Transition dynamics and optogenetic controls of generalized periodic epileptiform discharges

This paper aims to analyze possible mechanisms underlying the generation of generalized periodic epileptiform discharges (GPEDs), especially to design targeted optogenetic regulation strategies. First and foremost, inspired by existing physiological experiments, we propose a new computational framework by introducing a second inhibitory neuronal population and related synaptic connections into the classic Liley mean field model. The improved model can simulate the basic normal and abnormal brain activities mentioned in previous studies, but much to our relief, it perfectly reproduces some types of GPEDs that match the clinical records. Specifically, results show that disinhibitory synaptic connections between inhibitory interneuronal populations are closely related to the occurrence, transition and termination of GPEDs, including delaying the occurrence of GPEDs caused by the excitatory AMPAergic autapses and regulating the transition process of GPEDs bidirectionally, which support the conjecture that selective changes of synaptic connections can trigger GPEDs.

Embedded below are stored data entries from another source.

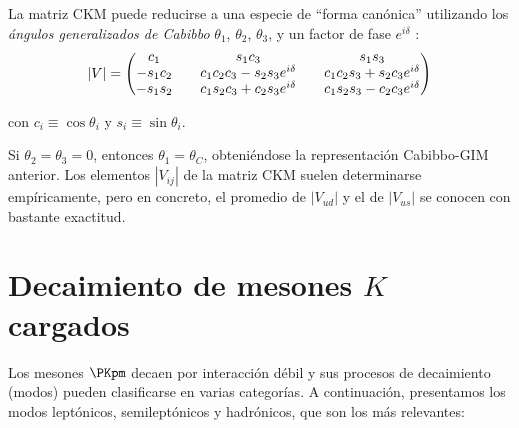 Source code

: La matriz CKM puede reducirse a una especie de ``forma canónica'' utilizando los \textit{ángulos generalizados de Cabibbo} $\theta_{1}$, $\theta_{2}$, $\theta_{3}$, y un factor de fase $e^{i\delta}$ \cite{Griffiths2008}:
\begin{equation}
\begingroup 
\renewcommand*{\arraystretch}{0.8}
\setlength\arraycolsep{10pt}
|V|=
\begin{pmatrix} c_{1} & s_{1}c_{3} & s_{1}s_{3} \\ -s_{1}c_{2} & c_{1}c_{2}c_{3}-s_{2}s_{3}e^{i\delta } & c_{1}c_{2}s_{3}+s_{2}c_{3}e^{i\delta } \\ -s_{1}s_{2} & c_{1}s_{2}c_{3}+c_{2}s_{3}e^{i\delta } & c_{1}s_{2}s_{3}-c_{2}c_{3}e^{i\delta } \end{pmatrix}
\endgroup
\end{equation}

con $c_{i}\equiv \cos \theta _{i}$ y $s_{i}\equiv \sin \theta _{i}$.

Si $\theta _{2}=\theta _{3}=0$, entonces $\theta _{1}=\theta _{C}$, obteniéndose la representación Cabibbo-GIM anterior. Los elementos $|V_{ij}|$ de la matriz CKM suelen determinarse empíricamente, pero en concreto, el promedio de $|V_{ud}|$ y el de $|V_{us}|$ se conocen con bastante exactitud.\\

\section{Decaimiento de mesones $K$ cargados}
\label{sec:charged_kaon_decay}
Los mesones $\PKpm$ decaen por interacción débil y sus procesos de decaimiento (modos) pueden clasificarse en varias categorías. A continuación, presentamos los modos leptónicos, semileptónicos y hadrónicos, que son los más relevantes:

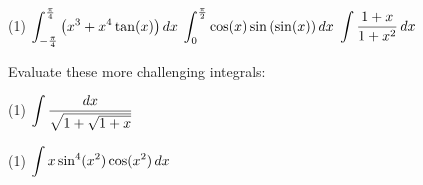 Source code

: \documentclass[answers]{exam}
\begin{document}
  \begin{tasks}[after-item-skip=\stretch{1}, resume](1)
    \task $\displaystyle\int_{-\frac{\pi}{4}}^{\frac{\pi}{4}} {\left(x^3+x^4\tan(x)\right)}\,dx$
    \task $\displaystyle\int_{0}^{\frac{\pi}{2}} \cos(x)\sin{\left(\sin(x)\right)}\,dx$
    \task $\displaystyle\int \frac{1+x}{1+x^2}\,dx$
  \end{tasks}
  \pagebreak

  \noindent
  \begin{ex*}
    Evaluate these more challenging integrals:
  \end{ex*}
  \begin{tasks}[after-item-skip=\stretch{1}](1)
    \task $\displaystyle\int \frac{dx}{\sqrt{1+\sqrt{1+x}}}$
  \end{tasks}
  \pagebreak  
  
  \begin{tasks}[after-item-skip=\stretch{1}, resume](1)
    \task $\displaystyle\int x\sin^4(x^2)\cos(x^2)\,dx$
  \end{tasks}
  \pagebreak  
\end{document}
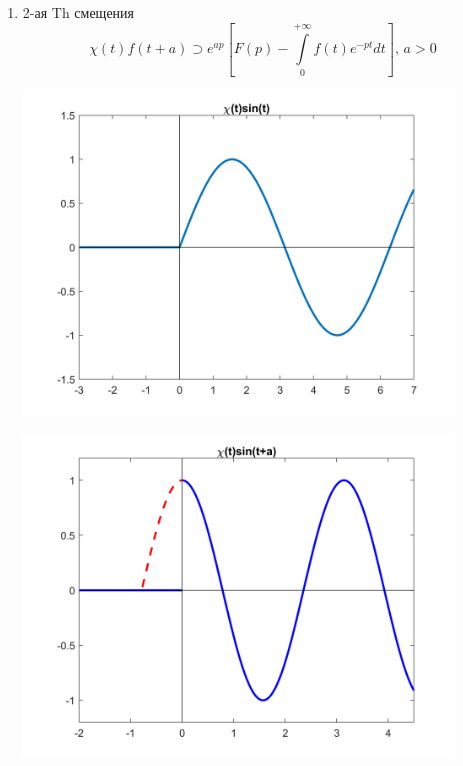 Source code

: \documentclass[oneside, final, 12pt]{article}
\def\lftKul{\supset}
\theoremstyle{def}
\begin{document}
\begin{enumerate}
\begin{enumerate}
$$\begin{gathered}
					 				\text{Мы знаем преобразования для $\chi(t)$,} \\
					 				\text{а у нас все с $a$ начинается здесь.} \\
					 				\text{Аккуратно с $\chi(t)$\textbf{!},}\\
					 				\text{нужно смотреть на аргумент.} 
					 				\,
					 			\end{gathered}  \quad
					 	\right] 
			 		$$ 
			 	\item 2-ая Th смещения \vspace{1mm} \newline
			 		$$
			 			\chi(t)f(t+a)  \lftKul e^{ap}\left[ F(p) - \int\limits_{0}^{+\infty} f(t) e^{-pt}dt \right],\,  a>0
			 		$$
			 		
			 		\begin{minipage}{0.45\textwidth}	
			 			\includegraphics[width=0.9\textwidth]{pict/hev_pict.png}
			 		\end{minipage} \vspace{3mm}
			 			\hfill
					\begin{minipage}{0.45\textwidth}	
			 			\includegraphics[width=0.9\textwidth]{pict/prop_2_2.png}

\end{minipage}
\end{enumerate}
\end{enumerate}
\end{document}
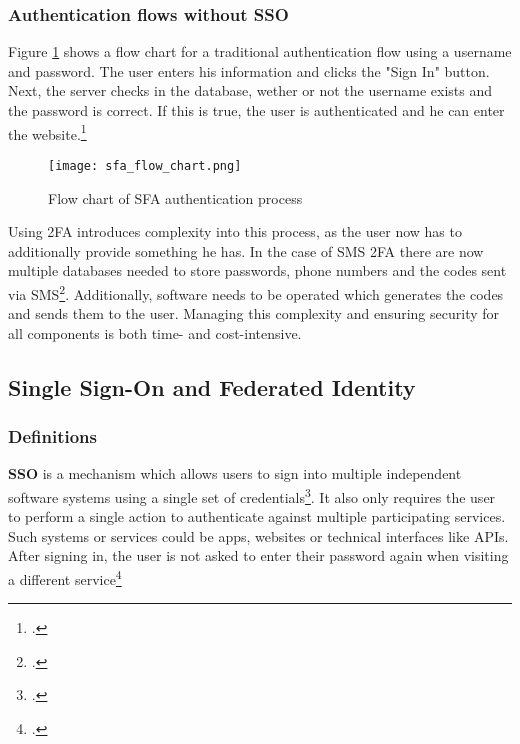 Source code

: \subsubsection{Authentication flows without SSO}

Figure \ref{fig:sfa_flow_chart} shows a flow chart for a traditional authentication flow using a username and password.
The user enters his information and clicks the "Sign In" button. Next, the server checks in the database,
wether or not the username exists and the password is correct. If this is true, the user is authenticated
and he can enter the website.\footcite[Cp.][p. 400]{Basavala2012}

\begin{figure}[H]
    \centering
    \caption{Flow chart of SFA authentication process}
	\label{fig:sfa_flow_chart}
    \texttt{[image: sfa\_flow\_chart.png]}
    \\
    \cite[Source:][]{Basavala2012}
\end{figure}

Using \ac{2FA} introduces complexity into this process, as the user now has to additionally provide something he has.
In the case of \ac{SMS} \ac{2FA} there are now multiple databases needed to store passwords,
phone numbers and the codes sent via \ac{SMS}\footcite[Cp.][p. 400]{Basavala2012}. 
Additionally, software needs to be operated which generates the
codes and sends them to the user.
Managing this complexity and ensuring security for all components is both time- and cost-intensive.

\subsection{Single Sign-On and Federated Identity}
\subsubsection{Definitions}

\textbf{\ac{SSO}} is a mechanism which allows users to sign into multiple independent software systems
using a single set of credentials\footcite[Cp.][134]{Radha2012}.
It also only requires the user to perform a single action to authenticate against multiple participating services.
Such systems or services could be apps, websites or technical interfaces like \acp{API}.
After signing in, the user is not asked to enter their password again when visiting a different service\footcite[Cp.][p. 18]{Bazaz2016}


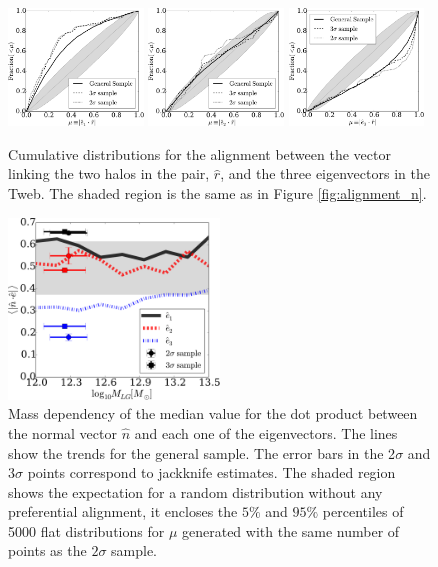 \documentclass{emulateapj}
\begin{document}
\begin{figure}
\begin{center}
  \includegraphics[width=0.32\textwidth]{fig4a.pdf}
  \includegraphics[width=0.32\textwidth]{fig4b.pdf}
  \includegraphics[width=0.32\textwidth]{fig4c.pdf}
\end{center}
\caption{Cumulative distributions for the alignment between the vector
  linking the two halos in the pair, $\hat{r}$, and the three
  eigenvectors in the Tweb. The shaded region is the same as in
  Figure \ref{fig:alignment_n}.
    \label{fig:alignment_r}}  
\end{figure}


\begin{figure}
\begin{center}
  \includegraphics[width=0.50\textwidth]{fig5.pdf}
\caption{Mass dependency of the median value for the dot product
  between the normal vector $\hat{n}$ and each one of the
  eigenvectors.  The lines show the trends for the general sample.
The error bars in the 2$\sigma$ and 3$\sigma$ points
  correspond to jackknife estimates. 
 The shaded region shows the expectation for a random distribution
 without any preferential alignment, it encloses the $5\%$ and $95\%$
 percentiles of 5000  flat distributions for $\mu$ generated with the
 same number of points as the $2\sigma$ sample.   
\label{fig:median_alignment_n}}
\end{center}
\end{figure}
\end{document}
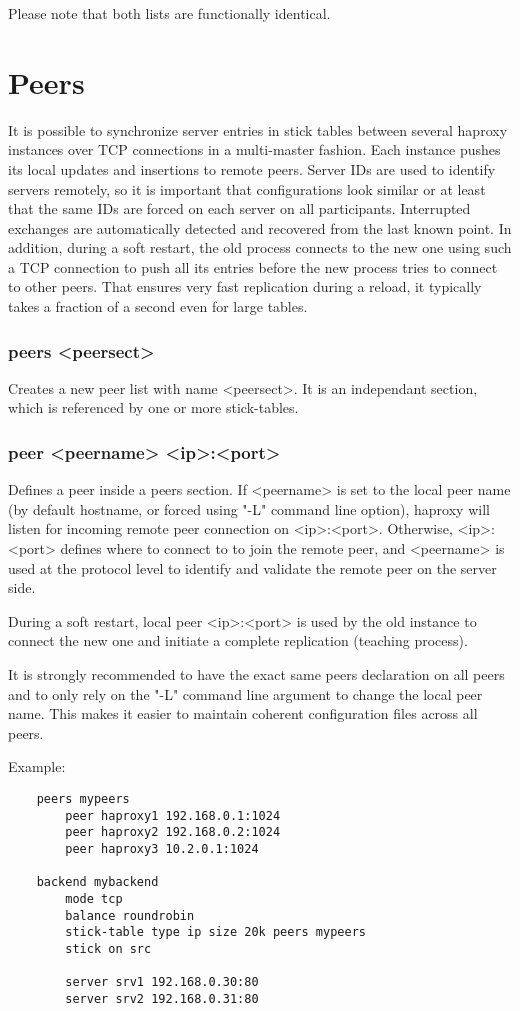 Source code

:   Please note that both lists are functionally identical.


\section{Peers}

It is possible to synchronize server entries in stick tables between several
haproxy instances over TCP connections in a multi-master fashion. Each instance
pushes its local updates and insertions to remote peers. Server IDs are used to
identify servers remotely, so it is important that configurations look similar
or at least that the same IDs are forced on each server on all participants.
Interrupted exchanges are automatically detected and recovered from the last
known point. In addition, during a soft restart, the old process connects to
the new one using such a TCP connection to push all its entries before the new
process tries to connect to other peers. That ensures very fast replication
during a reload, it typically takes a fraction of a second even for large
tables.

\subsubsection[peers]{peers <peersect>}
  Creates a new peer list with name <peersect>. It is an independant section,
  which is referenced by one or more stick-tables.

\subsubsection[peer]{peer <peername> <ip>:<port>}
  Defines a peer inside a peers section.
  If <peername> is set to the local peer name (by default hostname, or forced
  using "-L" command line option), haproxy will listen for incoming remote peer
  connection on <ip>:<port>. Otherwise, <ip>:<port> defines where to connect to
  to join the remote peer, and <peername> is used at the protocol level to
  identify and validate the remote peer on the server side.

  During a soft restart, local peer <ip>:<port> is used by the old instance to
  connect the new one and initiate a complete replication (teaching process).

  It is strongly recommended to have the exact same peers declaration on all
  peers and to only rely on the "-L" command line argument to change the local
  peer name. This makes it easier to maintain coherent configuration files
  across all peers.

  Example:
\begin{verbatim}
    peers mypeers
        peer haproxy1 192.168.0.1:1024
        peer haproxy2 192.168.0.2:1024
        peer haproxy3 10.2.0.1:1024

    backend mybackend
        mode tcp
        balance roundrobin
        stick-table type ip size 20k peers mypeers
        stick on src

        server srv1 192.168.0.30:80
        server srv2 192.168.0.31:80
\end{verbatim} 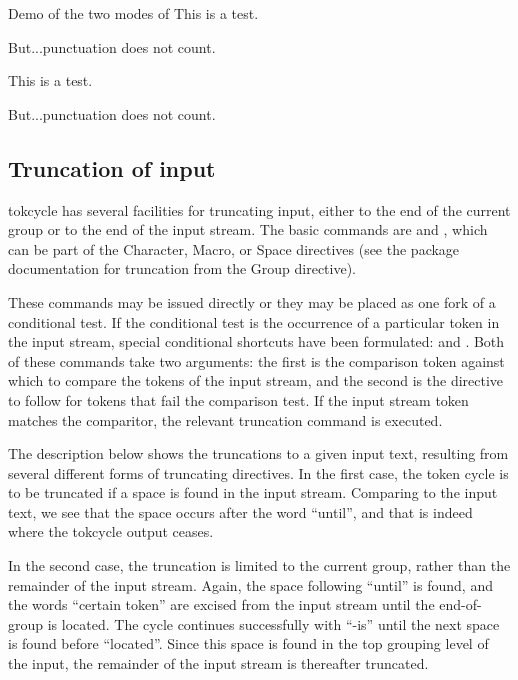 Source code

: \documentclass[10pt]{article}
\newcommand\TokCycle{\textsf{tokcycle}}
\begin{document}
\begin{exampleA}[lefthand width=5.6cm]{Demo of the two modes of 
  }
\countem 
This is a test.

But...punctuation does not count.
\endcountem

\bigskip\runningcounttrue
\countem 
This is a test.

But...punctuation does not count.
\endcountem
\end{exampleA}

\endgroup

\subsection{Truncation of input}

\begingroup

\TokCycle{} has several facilities for truncating input, either
  to the end of the current group or to the end of the input stream.
The basic commands are  and ,
  which can be part of the Character, Macro, or Space directives (see the
  package documentation for truncation from the Group directive).

\medskip
These commands may be issued directly or they may be placed as
  one fork of a conditional test.
If the conditional test is the occurrence of a particular token in the
  input stream, special conditional shortcuts have been formulated:
   and .
Both of these commands take two arguments: the first is the comparison
  token against which to compare the tokens of the input stream, and the
  second is the directive to follow for tokens that fail the 
  comparison test.
If the input stream token matches the comparitor, the relevant 
  truncation command is executed.

\medskip
The description below shows the truncations to a given input text,
  resulting from several different forms of truncating directives.
In the first case, the token cycle is to be truncated if a space
  is found in the input stream.
Comparing to the input text, we see that the space occurs after the
  word ``until'', and that is indeed where the \TokCycle{} output
  ceases.

\medskip
In the second case, the truncation is limited to the current group,
  rather than the remainder of the input stream.
Again, the space following ``until'' is found, and the words
  ``certain token'' are excised from the input stream until the
  end-of-group is located.
The cycle continues successfully with ``-is'' until the next space
  is found before ``located''.
Since this space is found in the top grouping level of the input,
  the remainder of the input stream is thereafter truncated.
\end{document}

Additionally, we creatively offer six optogenetic strategies with dual targets. They can all control GPEDs well, just as experiments reveal that optogenetic stimulation of inhibitory interneurons can suppress abnormal activities in epilepsy or other brain diseases. More importantly, 1:1 coordinated reset stimulation with one period rest is concluded as the optimal strategy after taking into account the energy consumption and control effect. Hope these results provide feasible references for pathophysiological mechanisms of GPEDs. (c) 2022 Elsevier Ltd. All rights reserved.

Automated summary

This paper aims to analyze the possible mechanisms underlying the generation of generalized periodic epileptiform discharges (GPEDs) and design targeted optogenetic regulation strategies. A new computational framework is proposed by introducing a second inhibitory neuronal population and related synaptic connections into the classic Liley mean field model, which successfully simulates certain types of GPEDs that match clinical records. The results suggest that disinhibitory synaptic connections between inhibitory interneuronal populations are closely related to the occurrence, transition, and termination of GPEDs, supporting the hypothesis that selective changes of synaptic connections can trigger GPEDs. Additionally, six optogenetic strategies with dual targets are creatively offered, and the 1:1 coordinated reset stimulation with one period rest is concluded as the optimal strategy.